#### INPUT MATERIAL

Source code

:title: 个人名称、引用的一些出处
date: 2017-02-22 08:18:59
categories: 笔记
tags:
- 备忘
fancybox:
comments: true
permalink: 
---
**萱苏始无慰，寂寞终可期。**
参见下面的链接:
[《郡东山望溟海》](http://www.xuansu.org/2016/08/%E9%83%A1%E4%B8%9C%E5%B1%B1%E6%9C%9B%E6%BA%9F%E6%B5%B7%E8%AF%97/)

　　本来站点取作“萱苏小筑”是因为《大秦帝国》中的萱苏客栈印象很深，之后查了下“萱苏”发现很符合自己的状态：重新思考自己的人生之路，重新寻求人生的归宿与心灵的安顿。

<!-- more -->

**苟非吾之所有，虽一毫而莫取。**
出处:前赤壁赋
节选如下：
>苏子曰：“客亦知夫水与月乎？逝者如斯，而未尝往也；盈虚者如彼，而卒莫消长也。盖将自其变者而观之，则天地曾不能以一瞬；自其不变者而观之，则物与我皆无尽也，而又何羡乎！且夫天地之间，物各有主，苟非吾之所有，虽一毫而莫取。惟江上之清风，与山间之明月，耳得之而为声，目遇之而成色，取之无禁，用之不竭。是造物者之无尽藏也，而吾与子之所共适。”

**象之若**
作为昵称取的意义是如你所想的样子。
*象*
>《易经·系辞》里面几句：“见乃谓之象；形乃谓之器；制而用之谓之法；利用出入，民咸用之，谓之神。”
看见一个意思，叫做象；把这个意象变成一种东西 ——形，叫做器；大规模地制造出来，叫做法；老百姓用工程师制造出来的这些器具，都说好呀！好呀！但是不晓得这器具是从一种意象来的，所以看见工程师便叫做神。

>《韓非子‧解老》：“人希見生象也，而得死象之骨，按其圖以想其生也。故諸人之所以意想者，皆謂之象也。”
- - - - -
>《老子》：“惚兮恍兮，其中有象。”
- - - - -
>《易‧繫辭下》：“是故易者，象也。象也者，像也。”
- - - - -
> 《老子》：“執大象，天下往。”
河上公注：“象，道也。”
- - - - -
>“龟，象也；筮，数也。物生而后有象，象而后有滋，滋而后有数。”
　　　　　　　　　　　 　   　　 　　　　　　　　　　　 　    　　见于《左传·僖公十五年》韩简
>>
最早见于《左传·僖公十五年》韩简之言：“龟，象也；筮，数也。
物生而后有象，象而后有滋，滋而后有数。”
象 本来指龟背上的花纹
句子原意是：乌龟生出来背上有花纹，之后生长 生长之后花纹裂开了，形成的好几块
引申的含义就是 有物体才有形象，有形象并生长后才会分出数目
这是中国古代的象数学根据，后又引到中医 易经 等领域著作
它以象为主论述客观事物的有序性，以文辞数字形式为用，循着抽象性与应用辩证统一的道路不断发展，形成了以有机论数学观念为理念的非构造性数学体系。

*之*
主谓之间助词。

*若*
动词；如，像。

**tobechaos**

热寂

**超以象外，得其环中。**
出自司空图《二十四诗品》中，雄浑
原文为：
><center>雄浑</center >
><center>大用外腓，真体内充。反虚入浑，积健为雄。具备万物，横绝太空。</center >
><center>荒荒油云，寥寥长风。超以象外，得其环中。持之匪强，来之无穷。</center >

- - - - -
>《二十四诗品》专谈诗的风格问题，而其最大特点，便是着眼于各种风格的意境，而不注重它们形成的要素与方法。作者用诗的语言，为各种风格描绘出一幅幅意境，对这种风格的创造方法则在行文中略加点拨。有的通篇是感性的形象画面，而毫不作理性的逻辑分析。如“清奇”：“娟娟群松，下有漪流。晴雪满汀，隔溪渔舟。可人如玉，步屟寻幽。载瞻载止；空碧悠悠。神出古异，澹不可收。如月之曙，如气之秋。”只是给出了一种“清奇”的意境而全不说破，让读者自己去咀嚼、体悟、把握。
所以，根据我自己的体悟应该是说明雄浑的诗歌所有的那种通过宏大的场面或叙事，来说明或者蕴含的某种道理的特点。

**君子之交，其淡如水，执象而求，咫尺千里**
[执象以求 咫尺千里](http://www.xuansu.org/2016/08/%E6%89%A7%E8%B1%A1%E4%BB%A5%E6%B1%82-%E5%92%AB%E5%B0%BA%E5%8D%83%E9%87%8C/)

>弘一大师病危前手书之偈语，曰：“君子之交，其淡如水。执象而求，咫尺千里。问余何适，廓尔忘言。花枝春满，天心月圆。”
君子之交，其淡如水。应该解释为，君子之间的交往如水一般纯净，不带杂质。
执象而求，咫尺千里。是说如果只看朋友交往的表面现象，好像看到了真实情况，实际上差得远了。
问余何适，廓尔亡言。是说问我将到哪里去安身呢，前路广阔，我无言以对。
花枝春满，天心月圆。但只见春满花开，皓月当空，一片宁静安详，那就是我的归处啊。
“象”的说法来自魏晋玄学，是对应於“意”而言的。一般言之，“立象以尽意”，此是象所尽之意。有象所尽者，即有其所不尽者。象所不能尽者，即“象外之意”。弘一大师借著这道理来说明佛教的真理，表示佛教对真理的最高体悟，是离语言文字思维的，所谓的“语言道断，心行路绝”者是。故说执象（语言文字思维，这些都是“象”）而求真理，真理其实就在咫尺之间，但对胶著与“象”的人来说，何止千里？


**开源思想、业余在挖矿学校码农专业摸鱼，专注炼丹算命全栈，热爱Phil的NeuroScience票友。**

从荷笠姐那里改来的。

########

▶ [EXERCISE BRIEF] Keeping each line exactly as it is, retype all of the data.

▶ [EXPECTED OUTPUT]
Source code

:title: 个人名称、引用的一些出处
date: 2017-02-22 08:18:59
categories: 笔记
tags:
- 备忘
fancybox:
comments: true
permalink: 
---
**萱苏始无慰，寂寞终可期。**
参见下面的链接:
[《郡东山望溟海》](http://www.xuansu.org/2016/08/%E9%83%A1%E4%B8%9C%E5%B1%B1%E6%9C%9B%E6%BA%9F%E6%B5%B7%E8%AF%97/)

　　本来站点取作“萱苏小筑”是因为《大秦帝国》中的萱苏客栈印象很深，之后查了下“萱苏”发现很符合自己的状态：重新思考自己的人生之路，重新寻求人生的归宿与心灵的安顿。

<!-- more -->

**苟非吾之所有，虽一毫而莫取。**
出处:前赤壁赋
节选如下：
>苏子曰：“客亦知夫水与月乎？逝者如斯，而未尝往也；盈虚者如彼，而卒莫消长也。盖将自其变者而观之，则天地曾不能以一瞬；自其不变者而观之，则物与我皆无尽也，而又何羡乎！且夫天地之间，物各有主，苟非吾之所有，虽一毫而莫取。惟江上之清风，与山间之明月，耳得之而为声，目遇之而成色，取之无禁，用之不竭。是造物者之无尽藏也，而吾与子之所共适。”

**象之若**
作为昵称取的意义是如你所想的样子。
*象*
>《易经·系辞》里面几句：“见乃谓之象；形乃谓之器；制而用之谓之法；利用出入，民咸用之，谓之神。”
看见一个意思，叫做象；把这个意象变成一种东西 ——形，叫做器；大规模地制造出来，叫做法；老百姓用工程师制造出来的这些器具，都说好呀！好呀！但是不晓得这器具是从一种意象来的，所以看见工程师便叫做神。

>《韓非子‧解老》：“人希見生象也，而得死象之骨，按其圖以想其生也。故諸人之所以意想者，皆謂之象也。”
- - - - -
>《老子》：“惚兮恍兮，其中有象。”
- - - - -
>《易‧繫辭下》：“是故易者，象也。象也者，像也。”
- - - - -
> 《老子》：“執大象，天下往。”
河上公注：“象，道也。”
- - - - -
>“龟，象也；筮，数也。物生而后有象，象而后有滋，滋而后有数。”
　　　　　　　　　　　 　   　　 　　　　　　　　　　　 　    　　见于《左传·僖公十五年》韩简
>>
最早见于《左传·僖公十五年》韩简之言：“龟，象也；筮，数也。
物生而后有象，象而后有滋，滋而后有数。”
象 本来指龟背上的花纹
句子原意是：乌龟生出来背上有花纹，之后生长 生长之后花纹裂开了，形成的好几块
引申的含义就是 有物体才有形象，有形象并生长后才会分出数目
这是中国古代的象数学根据，后又引到中医 易经 等领域著作
它以象为主论述客观事物的有序性，以文辞数字形式为用，循着抽象性与应用辩证统一的道路不断发展，形成了以有机论数学观念为理念的非构造性数学体系。

*之*
主谓之间助词。

*若*
动词；如，像。

**tobechaos**

热寂

**超以象外，得其环中。**
出自司空图《二十四诗品》中，雄浑
原文为：
><center>雄浑</center >
><center>大用外腓，真体内充。反虚入浑，积健为雄。具备万物，横绝太空。</center >
><center>荒荒油云，寥寥长风。超以象外，得其环中。持之匪强，来之无穷。</center >

- - - - -
>《二十四诗品》专谈诗的风格问题，而其最大特点，便是着眼于各种风格的意境，而不注重它们形成的要素与方法。作者用诗的语言，为各种风格描绘出一幅幅意境，对这种风格的创造方法则在行文中略加点拨。有的通篇是感性的形象画面，而毫不作理性的逻辑分析。如“清奇”：“娟娟群松，下有漪流。晴雪满汀，隔溪渔舟。可人如玉，步屟寻幽。载瞻载止；空碧悠悠。神出古异，澹不可收。如月之曙，如气之秋。”只是给出了一种“清奇”的意境而全不说破，让读者自己去咀嚼、体悟、把握。
所以，根据我自己的体悟应该是说明雄浑的诗歌所有的那种通过宏大的场面或叙事，来说明或者蕴含的某种道理的特点。

**君子之交，其淡如水，执象而求，咫尺千里**
[执象以求 咫尺千里](http://www.xuansu.org/2016/08/%E6%89%A7%E8%B1%A1%E4%BB%A5%E6%B1%82-%E5%92%AB%E5%B0%BA%E5%8D%83%E9%87%8C/)

>弘一大师病危前手书之偈语，曰：“君子之交，其淡如水。执象而求，咫尺千里。问余何适，廓尔忘言。花枝春满，天心月圆。”
君子之交，其淡如水。应该解释为，君子之间的交往如水一般纯净，不带杂质。
执象而求，咫尺千里。是说如果只看朋友交往的表面现象，好像看到了真实情况，实际上差得远了。
问余何适，廓尔亡言。是说问我将到哪里去安身呢，前路广阔，我无言以对。
花枝春满，天心月圆。但只见春满花开，皓月当空，一片宁静安详，那就是我的归处啊。
“象”的说法来自魏晋玄学，是对应於“意”而言的。一般言之，“立象以尽意”，此是象所尽之意。有象所尽者，即有其所不尽者。象所不能尽者，即“象外之意”。弘一大师借著这道理来说明佛教的真理，表示佛教对真理的最高体悟，是离语言文字思维的，所谓的“语言道断，心行路绝”者是。故说执象（语言文字思维，这些都是“象”）而求真理，真理其实就在咫尺之间，但对胶著与“象”的人来说，何止千里？


**开源思想、业余在挖矿学校码农专业摸鱼，专注炼丹算命全栈，热爱Phil的NeuroScience票友。**

从荷笠姐那里改来的。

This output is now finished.